Design and synthesis of MOF-derived CuO/g-C3N4 composites with octahedral structures as advanced anode materials for asymmetric supercapacitors with high energy and power densities

Abstract

In this study, two-component composites consisting of transition metal copper oxide (CuO) and graphite carbon nitride (g-C₃N₄) were successfully synthesized. Firstly, a typical metal–organic framework (MOF) material, namely CuBTC, was prepared by the hydrothermal method. Then, the hollow porous CuO/g-C₃N₄ composite with an octahedron structure was obtained by introducing a certain amount of g-C₃N₄ into the system using ultrasonic treatment and rapid thermal annealing. The synthesized CuO/g-C₃N₄ not only retains the unique octahedral morphology of the CuBTC template, but also is coated by a uniform carbon layer. This CuO/g-C₃N₄ displays a high reversible specific capacity (1530.4 F g⁻¹, 2 A g⁻¹) as an anode material. In addition, an asymmetric supercapacitor assembled with self-made NiCoMOF as the cathode and CuO/g-C₃N₄ as the anode achieves an excellent energy density of 50.8 W h kg⁻¹ at a power density of 800 W kg⁻¹ and stable cycling performance (70.1% capacity retention over 3000 cycles).

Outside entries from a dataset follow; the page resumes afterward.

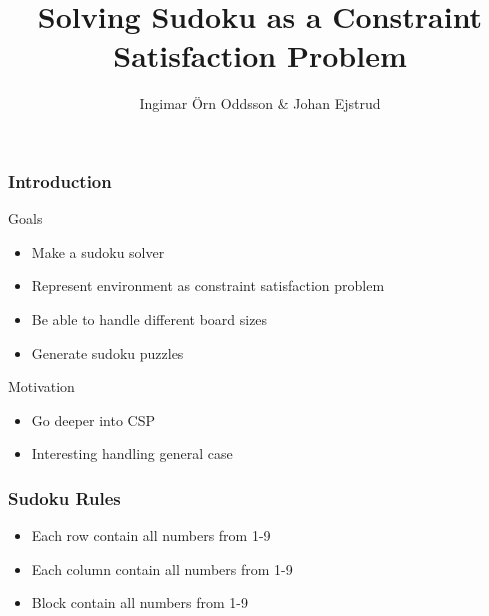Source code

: \documentclass{beamer}
\title{Solving Sudoku as a Constraint Satisfaction Problem}
\author{Ingimar Örn Oddsson \& Johan Ejstrud}
\newcounter{row}
\newcounter{col}
\newcommand\setrow[9]{
    \setcounter{col}{1}
    \foreach \n in {#1, #2, #3, #4, #5, #6, #7, #8, #9} {
        \edef\x{\value{col} - 0.5}
        \edef\y{9.5 - \value{row}}
        \node[digit,name={\arabic{row}-\arabic{col}}] at (\x, \y) {\n};
        \stepcounter{col}
    }
    \stepcounter{row}
}
\begin{document}
\begin{frame}
  \titlepage
\end{frame}

\begin{frame}
  \frametitle{Introduction}
  \begin{block}{Goals}
    \begin{itemize}
    \item Make a sudoku solver 
    \item Represent environment as constraint satisfaction problem
    \item Be able to handle different board sizes 
    \item Generate sudoku puzzles 
    \end{itemize}
  \end{block}

  \begin{block}{Motivation}
    \begin{itemize}
    \item Go deeper into CSP 
    \item Interesting handling general case  
    \end{itemize}
  \end{block}
\end{frame}

\begin{frame}
  \frametitle{Sudoku Rules}
    \begin{itemize}
    \item Each row contain all numbers from 1-9
    \item Each column contain all numbers from 1-9
    \item Block contain all numbers from 1-9
    \end{itemize}
  \begin{figure}
    \centering
  \end{figure}
\end{frame}
\end{document}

These outstanding electrochemical properties are attributed to the synergistic effect between transition metal oxides and carbon-based materials as well as the unique structure of the composites, which also provides a facile design and synthesis idea to construct high-performance transition metal compounds with a unique hollow structure and C-coating for developing asymmetric supercapacitors with high energy and power densities.